Diabetes. 2003 Dec;52(12):3010-3. doi: 10.2337/diabetes.52.12.3010.
The peroxisome proliferator-activated receptor gamma2 (PPARgamma2) Pro12Ala polymorphism has been associated with a decreased risk of type 2 diabetes and a lower albumin excretion rate (AER) in patients with established diabetes. We performed a case-control study aiming to evaluate the association between the Pro12Ala polymorphism and diabetic nephropathy. Genomic DNA was obtained from 104 type 2 diabetic patients (case subjects) with chronic renal insufficiency (78 on dialysis and 26 with proteinuria [AER >or=200 microg/min] and serum creatinine >or=2.0 mg/dl) and 212 normoalbuminuric patients (AER <20 microg/min) with known diabetes duration >or=10 years (control subjects). The genotypic distribution of the PPARgamma2 Pro12Ala polymorphism in these diabetic patients was in Hardy-Weinberg equilibrium, and the Ala allele frequency was 9%. The frequency of Ala carriers (Ala/Ala or Ala/Pro) was 20.3% in control subjects and 10.6% in case subjects (P = 0.031). The odds ratio of having diabetic nephropathy for Ala carriers was 0.465 (95% CI 0.229-0.945; P = 0.034). Carriers of the Ala allele were not different from noncarriers (Pro/Pro) regarding sex (38.9 vs. 44.1% males) or ethnicity (77.4 vs. 71.7% white) distribution, age (61 +/- 10 vs. 61 +/- 10 years), known diabetes duration (17 +/- 7 vs. 16 +/- 7 years), BMI (27 +/- 4 vs. 28 +/- 5 kg/m(2)), fasting plasma glucose (184 +/- 81 vs. 176 +/- 72 mg/dl), HbA(1c) (6.7 +/- 2.3 vs. 6.9 +/- 2.4%; high-performance liquid chromatography reference range: 2.7-4.3%), and systolic (145 +/- 27 vs. 0.144 +/- 24 mmHg) or diastolic (87 +/- 14 vs. 85 +/- 14 mmHg) blood pressure, respectively. In conclusion, the presence of the Ala allele may confer protection from diabetic nephropathy in patients with type 2 diabetes.

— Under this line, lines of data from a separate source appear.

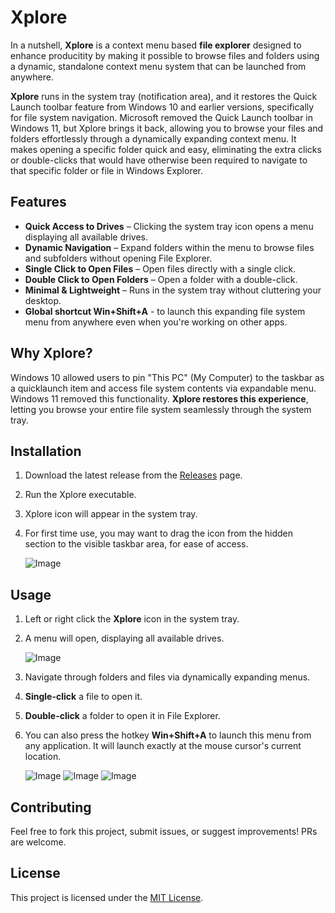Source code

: # Xplore
In a nutshell, **Xplore** is a context menu based **file explorer** designed to enhance producitity by making it possible to browse files and folders using a dynamic, standalone context menu system that can be launched from anywhere.

**Xplore** runs in the system tray (notification area), and it restores the Quick Launch toolbar feature from Windows 10 and earlier versions, specifically for file system navigation. Microsoft removed the Quick Launch toolbar in Windows 11, but Xplore brings it back, allowing you to browse your files and folders effortlessly through a dynamically expanding context menu. It makes opening a specific folder quick and easy, eliminating the extra clicks or double-clicks that would have otherwise been required to navigate to that specific folder or file in Windows Explorer.

## Features

- **Quick Access to Drives** – Clicking the system tray icon opens a menu displaying all available drives.  
- **Dynamic Navigation** – Expand folders within the menu to browse files and subfolders without opening File Explorer.  
- **Single Click to Open Files** – Open files directly with a single click.  
- **Double Click to Open Folders** – Open a folder with a double-click.  
- **Minimal & Lightweight** – Runs in the system tray without cluttering your desktop.
- **Global shortcut Win+Shift+A** - to launch this expanding file system menu from anywhere even when you're working on other apps. 

## Why Xplore?

Windows 10 allowed users to pin "This PC" (My Computer) to the taskbar as a quicklaunch item and access file system contents via expandable menu. Windows 11 removed this functionality. **Xplore restores this experience**, letting you browse your entire file system seamlessly through the system tray.

## Installation

1. Download the latest release from the [Releases](https://github.com/johndoe422/Xplorer/releases) page. 
2. Run the Xplore executable.   
3. Xplore icon will appear in the system tray.
4. For first time use, you may want to drag the icon from the hidden section to the visible taskbar area, for ease of access.
   
     ![Image](https://github.com/user-attachments/assets/0a4e2cbc-0975-412b-a067-8d5335b9f795) 

## Usage

1. Left or right click the **Xplore** icon in the system tray.  
2. A menu will open, displaying all available drives.

     ![Image](https://github.com/user-attachments/assets/c5bc2ed0-8bfb-4d71-964d-41bc1203d72f)

4. Navigate through folders and files via dynamically expanding menus.  
5. **Single-click** a file to open it.  
6. **Double-click** a folder to open it in File Explorer.
7. You can also press the hotkey **Win+Shift+A** to launch this menu from any application. It will launch exactly at the mouse cursor's current location.

    ![Image](https://github.com/user-attachments/assets/a2e0cf55-5ee7-43e3-9d5c-ba909df0c2d8)
    ![Image](https://github.com/user-attachments/assets/ab6eb812-e545-478e-8eb8-5f770ca5d45b)
    ![Image](https://github.com/user-attachments/assets/341f5c6a-942c-4cda-bbb9-8825a317dfd7)

## Contributing

Feel free to fork this project, submit issues, or suggest improvements! PRs are welcome.  

## License

This project is licensed under the [MIT License](LICENSE).
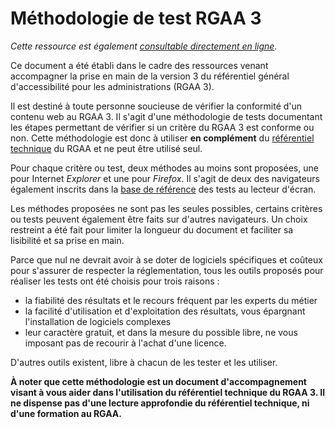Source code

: # Méthodologie de test RGAA 3

*Cette ressource est également [consultable directement en ligne](http://disic.github.io/rgaa_methodologie/).*

Ce document a été établi dans le cadre des ressources venant accompagner la prise en main de la version 3 du référentiel général d'accessibilité pour les administrations (RGAA&nbsp;3).

Il est destiné à toute personne soucieuse de vérifier la conformité d'un contenu web au RGAA&nbsp;3. Il s'agit d'une méthodologie de tests documentant les étapes permettant de vérifier si un critère du RGAA&nbsp;3 est conforme ou non. Cette méthodologie est donc à utiliser **en complément** du [référentiel technique](http://references.modernisation.gouv.fr/referentiel-technique-0) du RGAA et ne peut être utilisé seul.

Pour chaque critère ou test, deux méthodes au moins sont proposées, une pour Internet <i lang="en">Explorer</i> et une pour <i lang="en">Firefox</i>. Il s'agit de deux des navigateurs également inscrits dans la [base de référence](http://references.modernisation.gouv.fr/referentiel-technique-0#title-52-base-de-rfrence) des tests au lecteur d'écran.

Les méthodes proposées ne sont pas les seules possibles, certains critères ou tests peuvent également être faits sur d'autres navigateurs. Un choix restreint a été fait pour limiter la longueur du document et faciliter sa lisibilité et sa prise en main.

Parce que nul ne devrait avoir à se doter de logiciels spécifiques et coûteux pour s'assurer de respecter la réglementation, tous les outils proposés pour réaliser les tests ont été choisis pour trois raisons :
* la fiabilité des résultats et le recours fréquent par les experts du métier&nbsp;
* la facilité d'utilisation et d'exploitation des résultats, vous épargnant l'installation de logiciels complexes&nbsp;
* leur caractère gratuit, et dans la mesure du possible libre, ne vous imposant pas de recourir à l'achat d'une licence.

D'autres outils existent, libre à chacun de les tester et les utiliser.

**À noter que cette méthodologie est un document d'accompagnement visant à vous aider dans l'utilisation du référentiel technique du RGAA&nbsp;3. Il ne dispense pas d'une lecture approfondie du référentiel technique, ni d'une formation au RGAA.**
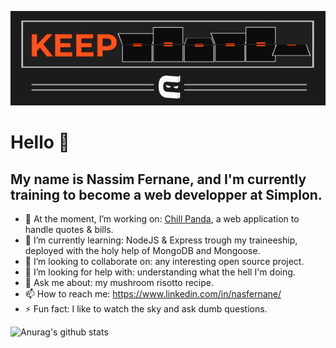 ![](keepcoding.gif)

# **Hello** 👋

## My name is Nassim Fernane, and I'm currently training to become a web developper at Simplon.&nbsp;  

- 🔭 At the moment, I’m working on: <a href="https://github.com/nasfernane/chill-panda">Chill Panda</a>, a web application to handle quotes & bills.
- 🌱 I’m currently learning: NodeJS & Express trough my 
traineeship, deployed with the holy help of MongoDB and Mongoose.
- 👯 I’m looking to collaborate on: any interesting open source project.
- 🤔 I’m looking for help with: understanding what the hell I'm doing.
- 💬 Ask me about: my mushroom risotto recipe.
- 📫 How to reach me: https://www.linkedin.com/in/nasfernane/
- ⚡ Fun fact: I like to watch the sky and ask dumb questions.&nbsp;  


![Anurag's github stats](https://github-readme-stats.vercel.app/api?username=nasfernane&count_private=true&hide=prs,issues&count_private=true&show_icons=true&theme=onedark)




<!--
![Top Langs](https://github-readme-stats.vercel.app/api/top-langs/?username=nasfernane&langs_count=8&theme=onedark)
-->
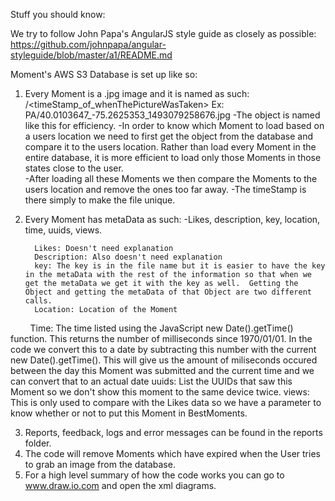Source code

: Stuff you should know:

We try to follow John Papa's AngularJS style guide as closely as possible:
https://github.com/johnpapa/angular-styleguide/blob/master/a1/README.md

Moment's AWS S3 Database is set up like so:

1.  Every Moment is a .jpg image and it is named as such: <State>/<lat>_<lng>_<timeStamp_of_whenThePictureWasTaken>
          Ex: PA/40.0103647_-75.2625353_1493079258676.jpg
          -The object is named like this for efficiency.
          -In order to know which Moment to load based on a users location we need to first get the object from the database and compare it to the users location.  Rather than load every Moment in the entire database, it is more efficient to load only those Moments in those states close to the user.  
          -After loading all these Moments we then compare the Moments to the users location and remove the ones too far away.
          -The timeStamp is there simply to make the file unique.
2.  Every Moment has metaData as such:
          -Likes, description, key, location, time, uuids, views.
          
          Likes: Doesn't need explanation
          Description: Also doesn't need explanation
          key: The key is in the file name but it is easier to have the key in the metaData with the rest of the information so that when we get the metaData we get it with the key as well.  Getting the Object and getting the metaData of that Object are two different calls.
          Location: Location of the Moment
          Time: The time listed using the JavaScript new Date().getTime() function.  This returns the number of milliseconds since 1970/01/01.  In the code we convert this to a date by subtracting this number with the current new Date().getTime().  This will give us the amount of miliseconds occured between the day this Moment was submitted and the current time and we can convert that to an actual date
          uuids: List the UUIDs that saw this Moment so we don't show this moment to the same device twice.
          views: This is only used to compare with the Likes data so we have a parameter to know whether or not to put this Moment in BestMoments.
          
3.  Reports, feedback, logs and error messages can be found in the reports folder.
4.  The code will remove Moments which have expired when the User tries to grab an image from the database.
5.  For a high level summary of how the code works you can go to www.draw.io.com and open the xml diagrams.
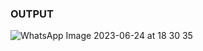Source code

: ### **OUTPUT**


![WhatsApp Image 2023-06-24 at 18 30 35](https://github.com/swarnima000/Github-Copilot-Hackathon/assets/48208274/dbb6b384-5fef-46e2-8f72-f3dc39cbc712)

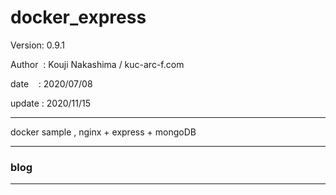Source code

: ﻿# docker_express

 Version: 0.9.1

 Author  : Kouji Nakashima / kuc-arc-f.com

 date    : 2020/07/08

 update :  2020/11/15

***

docker sample , nginx + express + mongoDB

***
### blog


***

过氧化物酶体增殖物激活受体γ2(PPARγ2)Pro12Ala多态性与2型糖尿病风险降低以及已确诊糖尿病患者较低的白蛋白排泄率(AER)相关。我们进行了一项病例对照研究,旨在评估Pro12Ala多态性与糖尿病肾病之间的关联。从104例患有慢性肾功能不全的2型糖尿病患者(病例组)中获取基因组DNA(78例接受透析,26例有蛋白尿[AER≥200μg/min]且血清肌酐≥2.0mg/dl),以及212例已知糖尿病病程≥10年的正常白蛋白尿患者(AER<20μg/min)(对照组)。这些糖尿病患者中PPARγ2 Pro12Ala多态性的基因型分布符合哈迪-温伯格平衡,Ala等位基因频率为9%。Ala携带者(Ala/Ala或Ala/Pro)在对照组中的频率为20.3%,在病例组中为10.6%(P = 0.031)。Ala携带者患糖尿病肾病的优势比为0.465(95%CI 0.229 - 0.945;P = 0.034)。Ala等位基因携带者与非携带者(Pro/Pro)在性别(男性分别为38.9%对44.1%)、种族(白人分别为77.4%对71.7%)分布、年龄(61±10对61±10岁)、已知糖尿病病程(17±7对16±7年)、体重指数(27±4对28±5kg/m²)、空腹血糖(184±81对176±72mg/dl)、糖化血红蛋白(6.7±2.3对6.9±2.4%;高效液相色谱参考范围:2.7 - 4.3%)以及收缩压(145±27对144±24mmHg)或舒张压(87±14对85±14mmHg)方面均无差异。总之,Ala等位基因的存在可能使2型糖尿病患者免受糖尿病肾病的影响。